I'd like to do one myself.

Didn't think of scanning parts like that.
Great idea. 
Hope you don't mind me borrowing the idea in the future.


----------



## Prologic9 (Dec 4, 2009)

Big-gap update. 

Lot of trial and error before I got here. I tried some paint that didn't work and had to be removed. I tried using some metalizer for the gray areas, and then I wanted to mist the regular gray on top so the metallic would just sort of ghost through. Didn't work, although it could I think. It mostly didn't work because my top coat wasn't thin enough. 

I went over to Atomic City looking for color suggestions and they say testors plain gray works but it does not, too dark. I had to mix in some white until I was comfortable with it. I'm not a fan of their suggestions for the green either, and this is just Model Master Pale Green.


I dropped the lighting (and subsequently the impulse engines) because the model was too small for me to make the window masks. Some laser cut ones would work I'm sure. Not a huge deal, as much as I like the subject I'm getting very tired of these old kits and all their problems.

I'm going to finish things up soon, but I do plan to try some weathering later when I get some supplies for it.


----------



## Trekkriffic (Mar 20, 2007)

One suggestion on the green color that seems pretty close to the filming miniature is Krylon "Celery". It's an enamel spray paint.

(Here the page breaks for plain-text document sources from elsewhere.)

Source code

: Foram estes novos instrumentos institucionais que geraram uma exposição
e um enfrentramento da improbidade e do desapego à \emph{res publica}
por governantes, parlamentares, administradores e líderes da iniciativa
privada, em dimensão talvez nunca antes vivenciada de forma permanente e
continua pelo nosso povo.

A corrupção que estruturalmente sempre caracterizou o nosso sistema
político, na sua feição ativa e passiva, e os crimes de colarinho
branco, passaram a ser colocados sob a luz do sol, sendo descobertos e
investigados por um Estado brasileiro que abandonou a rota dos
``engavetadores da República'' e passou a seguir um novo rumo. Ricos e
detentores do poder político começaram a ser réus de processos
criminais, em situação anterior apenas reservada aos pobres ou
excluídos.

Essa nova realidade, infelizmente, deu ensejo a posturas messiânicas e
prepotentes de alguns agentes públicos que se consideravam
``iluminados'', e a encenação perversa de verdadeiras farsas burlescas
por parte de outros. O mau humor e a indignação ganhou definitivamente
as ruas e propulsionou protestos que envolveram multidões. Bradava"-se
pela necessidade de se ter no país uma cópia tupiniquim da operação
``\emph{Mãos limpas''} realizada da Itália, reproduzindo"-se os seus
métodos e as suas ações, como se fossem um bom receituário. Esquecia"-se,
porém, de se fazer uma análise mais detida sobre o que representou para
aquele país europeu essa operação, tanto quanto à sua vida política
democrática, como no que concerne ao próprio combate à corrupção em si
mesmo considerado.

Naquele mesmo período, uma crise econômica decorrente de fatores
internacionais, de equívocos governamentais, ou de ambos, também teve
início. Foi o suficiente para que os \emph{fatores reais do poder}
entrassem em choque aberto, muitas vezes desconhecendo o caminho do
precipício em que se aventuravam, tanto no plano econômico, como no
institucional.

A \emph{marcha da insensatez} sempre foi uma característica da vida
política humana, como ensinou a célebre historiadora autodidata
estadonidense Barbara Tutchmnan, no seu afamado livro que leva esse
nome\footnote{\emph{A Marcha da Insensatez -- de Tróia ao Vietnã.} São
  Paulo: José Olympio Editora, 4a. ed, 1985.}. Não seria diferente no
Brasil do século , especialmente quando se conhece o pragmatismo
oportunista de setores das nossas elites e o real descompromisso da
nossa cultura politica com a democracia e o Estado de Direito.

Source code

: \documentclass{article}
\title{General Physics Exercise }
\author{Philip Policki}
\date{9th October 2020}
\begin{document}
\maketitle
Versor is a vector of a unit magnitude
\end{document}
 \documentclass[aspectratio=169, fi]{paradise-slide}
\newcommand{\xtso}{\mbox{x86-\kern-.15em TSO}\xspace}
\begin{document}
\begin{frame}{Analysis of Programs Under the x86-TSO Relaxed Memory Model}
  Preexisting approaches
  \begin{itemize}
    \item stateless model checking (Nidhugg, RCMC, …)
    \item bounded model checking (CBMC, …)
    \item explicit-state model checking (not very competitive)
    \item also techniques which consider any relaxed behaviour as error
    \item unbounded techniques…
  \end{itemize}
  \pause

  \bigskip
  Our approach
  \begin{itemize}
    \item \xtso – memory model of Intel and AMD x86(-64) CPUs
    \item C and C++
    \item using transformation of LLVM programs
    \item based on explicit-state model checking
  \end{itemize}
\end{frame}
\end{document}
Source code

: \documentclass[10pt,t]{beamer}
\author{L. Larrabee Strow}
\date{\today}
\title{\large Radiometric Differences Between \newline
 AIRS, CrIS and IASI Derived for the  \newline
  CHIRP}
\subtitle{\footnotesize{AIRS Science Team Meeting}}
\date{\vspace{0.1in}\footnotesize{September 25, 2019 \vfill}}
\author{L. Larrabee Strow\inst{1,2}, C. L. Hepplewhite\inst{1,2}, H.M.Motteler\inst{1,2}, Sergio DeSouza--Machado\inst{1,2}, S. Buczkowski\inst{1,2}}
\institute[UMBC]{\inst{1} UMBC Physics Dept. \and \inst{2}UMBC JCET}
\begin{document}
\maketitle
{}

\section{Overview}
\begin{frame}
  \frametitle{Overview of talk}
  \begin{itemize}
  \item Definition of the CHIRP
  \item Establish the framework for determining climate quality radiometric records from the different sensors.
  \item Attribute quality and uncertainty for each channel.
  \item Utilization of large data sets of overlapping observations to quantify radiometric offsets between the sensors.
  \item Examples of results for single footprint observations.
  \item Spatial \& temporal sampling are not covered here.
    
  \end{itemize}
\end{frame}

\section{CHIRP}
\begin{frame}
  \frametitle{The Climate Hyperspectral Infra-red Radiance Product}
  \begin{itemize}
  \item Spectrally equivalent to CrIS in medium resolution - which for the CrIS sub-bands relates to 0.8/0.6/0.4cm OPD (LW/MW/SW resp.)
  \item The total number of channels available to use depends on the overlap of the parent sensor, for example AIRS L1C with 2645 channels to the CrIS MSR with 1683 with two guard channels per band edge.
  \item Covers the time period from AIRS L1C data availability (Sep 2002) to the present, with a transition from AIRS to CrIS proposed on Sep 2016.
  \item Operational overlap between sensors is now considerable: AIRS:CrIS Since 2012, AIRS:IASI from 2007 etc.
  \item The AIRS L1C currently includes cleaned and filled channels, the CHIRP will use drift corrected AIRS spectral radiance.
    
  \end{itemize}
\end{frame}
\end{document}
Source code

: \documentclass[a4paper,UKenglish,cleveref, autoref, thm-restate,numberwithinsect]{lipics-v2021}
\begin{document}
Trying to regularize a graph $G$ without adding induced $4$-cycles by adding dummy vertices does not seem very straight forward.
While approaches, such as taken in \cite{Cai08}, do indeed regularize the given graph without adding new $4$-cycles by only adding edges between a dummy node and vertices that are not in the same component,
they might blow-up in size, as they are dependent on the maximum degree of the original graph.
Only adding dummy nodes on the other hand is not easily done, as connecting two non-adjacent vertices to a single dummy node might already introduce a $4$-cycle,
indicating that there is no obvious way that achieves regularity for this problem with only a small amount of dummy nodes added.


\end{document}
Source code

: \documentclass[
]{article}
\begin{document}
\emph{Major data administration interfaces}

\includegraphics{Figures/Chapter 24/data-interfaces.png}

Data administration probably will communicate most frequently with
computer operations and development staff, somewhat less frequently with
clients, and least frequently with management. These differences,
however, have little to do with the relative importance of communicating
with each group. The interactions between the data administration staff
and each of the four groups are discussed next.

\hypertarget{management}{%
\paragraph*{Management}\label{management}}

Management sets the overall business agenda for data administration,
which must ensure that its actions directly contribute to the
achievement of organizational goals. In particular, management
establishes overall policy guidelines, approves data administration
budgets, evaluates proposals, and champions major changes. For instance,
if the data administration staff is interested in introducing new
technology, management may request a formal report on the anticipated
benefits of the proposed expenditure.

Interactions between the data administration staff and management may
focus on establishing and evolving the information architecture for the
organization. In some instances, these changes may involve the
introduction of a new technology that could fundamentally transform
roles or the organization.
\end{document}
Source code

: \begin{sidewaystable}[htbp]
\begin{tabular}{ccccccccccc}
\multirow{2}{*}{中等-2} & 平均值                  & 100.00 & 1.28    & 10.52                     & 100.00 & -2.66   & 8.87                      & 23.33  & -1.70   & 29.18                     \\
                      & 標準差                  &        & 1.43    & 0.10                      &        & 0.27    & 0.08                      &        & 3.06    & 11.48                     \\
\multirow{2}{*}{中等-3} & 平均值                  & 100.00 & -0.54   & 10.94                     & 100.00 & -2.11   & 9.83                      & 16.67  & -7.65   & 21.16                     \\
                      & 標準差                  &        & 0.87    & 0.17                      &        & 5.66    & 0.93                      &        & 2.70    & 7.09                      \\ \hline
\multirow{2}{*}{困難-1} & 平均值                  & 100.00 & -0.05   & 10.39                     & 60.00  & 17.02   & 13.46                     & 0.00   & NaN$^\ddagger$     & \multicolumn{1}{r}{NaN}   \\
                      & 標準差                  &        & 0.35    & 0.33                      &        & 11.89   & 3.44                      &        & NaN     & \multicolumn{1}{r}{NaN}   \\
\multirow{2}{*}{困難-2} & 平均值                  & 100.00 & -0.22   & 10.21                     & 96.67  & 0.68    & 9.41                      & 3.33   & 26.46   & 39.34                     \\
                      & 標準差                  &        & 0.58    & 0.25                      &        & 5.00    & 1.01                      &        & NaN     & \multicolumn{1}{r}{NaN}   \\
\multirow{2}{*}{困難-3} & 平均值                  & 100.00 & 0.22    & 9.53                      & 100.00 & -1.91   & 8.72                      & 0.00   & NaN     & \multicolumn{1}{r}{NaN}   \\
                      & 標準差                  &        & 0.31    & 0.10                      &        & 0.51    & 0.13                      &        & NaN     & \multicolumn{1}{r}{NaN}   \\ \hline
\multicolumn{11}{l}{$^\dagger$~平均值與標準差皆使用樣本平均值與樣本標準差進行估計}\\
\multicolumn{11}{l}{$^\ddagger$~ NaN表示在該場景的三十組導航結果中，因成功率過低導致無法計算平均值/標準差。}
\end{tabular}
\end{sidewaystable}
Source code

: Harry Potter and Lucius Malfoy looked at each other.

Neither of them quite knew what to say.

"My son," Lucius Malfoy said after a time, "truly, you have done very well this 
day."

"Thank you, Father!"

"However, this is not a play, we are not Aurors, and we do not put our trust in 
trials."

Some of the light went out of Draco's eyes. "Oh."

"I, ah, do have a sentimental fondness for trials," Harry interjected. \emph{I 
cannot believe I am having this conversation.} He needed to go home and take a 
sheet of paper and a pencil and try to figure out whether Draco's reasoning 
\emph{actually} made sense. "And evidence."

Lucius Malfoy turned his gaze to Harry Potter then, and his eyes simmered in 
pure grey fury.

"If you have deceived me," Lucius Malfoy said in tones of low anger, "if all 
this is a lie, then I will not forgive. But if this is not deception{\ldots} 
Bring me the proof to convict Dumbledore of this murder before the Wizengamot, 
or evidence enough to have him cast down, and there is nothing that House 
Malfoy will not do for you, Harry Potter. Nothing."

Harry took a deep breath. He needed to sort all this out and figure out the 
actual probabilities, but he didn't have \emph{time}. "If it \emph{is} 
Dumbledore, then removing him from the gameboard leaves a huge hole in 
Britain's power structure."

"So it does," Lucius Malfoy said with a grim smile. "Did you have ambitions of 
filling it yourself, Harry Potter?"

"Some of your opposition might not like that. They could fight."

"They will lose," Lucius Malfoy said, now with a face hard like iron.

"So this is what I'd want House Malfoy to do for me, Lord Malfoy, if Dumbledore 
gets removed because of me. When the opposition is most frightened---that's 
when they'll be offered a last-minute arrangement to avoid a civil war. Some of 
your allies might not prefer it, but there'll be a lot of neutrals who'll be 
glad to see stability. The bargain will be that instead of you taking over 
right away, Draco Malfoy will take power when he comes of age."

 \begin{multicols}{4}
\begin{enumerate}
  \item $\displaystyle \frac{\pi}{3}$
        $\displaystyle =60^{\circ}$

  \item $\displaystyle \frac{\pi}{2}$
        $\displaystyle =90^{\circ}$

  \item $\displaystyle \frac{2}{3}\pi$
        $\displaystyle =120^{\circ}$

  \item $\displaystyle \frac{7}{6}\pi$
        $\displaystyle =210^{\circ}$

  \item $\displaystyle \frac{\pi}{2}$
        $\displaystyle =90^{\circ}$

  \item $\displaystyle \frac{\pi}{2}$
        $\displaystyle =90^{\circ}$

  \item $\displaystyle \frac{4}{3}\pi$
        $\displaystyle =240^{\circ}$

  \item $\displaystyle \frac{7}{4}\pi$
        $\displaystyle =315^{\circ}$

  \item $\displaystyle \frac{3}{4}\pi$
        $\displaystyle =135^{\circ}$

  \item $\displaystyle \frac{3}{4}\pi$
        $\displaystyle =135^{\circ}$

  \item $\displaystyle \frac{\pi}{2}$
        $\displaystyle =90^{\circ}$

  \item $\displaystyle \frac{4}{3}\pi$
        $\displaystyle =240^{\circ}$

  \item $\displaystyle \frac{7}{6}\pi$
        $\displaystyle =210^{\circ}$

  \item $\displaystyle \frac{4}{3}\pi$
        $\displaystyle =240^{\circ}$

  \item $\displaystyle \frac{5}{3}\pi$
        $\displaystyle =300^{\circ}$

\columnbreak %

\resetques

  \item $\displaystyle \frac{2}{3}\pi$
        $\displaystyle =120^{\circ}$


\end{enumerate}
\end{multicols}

Most of those who've used it recommend spraying it over a white base but you may be able to get away with spraying it over the pale green you've got on there now. 
Just a suggestion.


----------



## irishtrek (Sep 17, 2005)

Yeah, that pale green is too pronounced, it should be more subtle.
It's still a good looking build.


----------



## JediPuju (Oct 12, 2009)

I love the texture you have given your 3d model, it looks great! Are you going to try and recreate that in your build?


----------



## Trekkriffic (Mar 20, 2007)

Prologic,

Did you ever finish this build? I just got the reissued kit myself and was looking for build threads when I found this one.


----------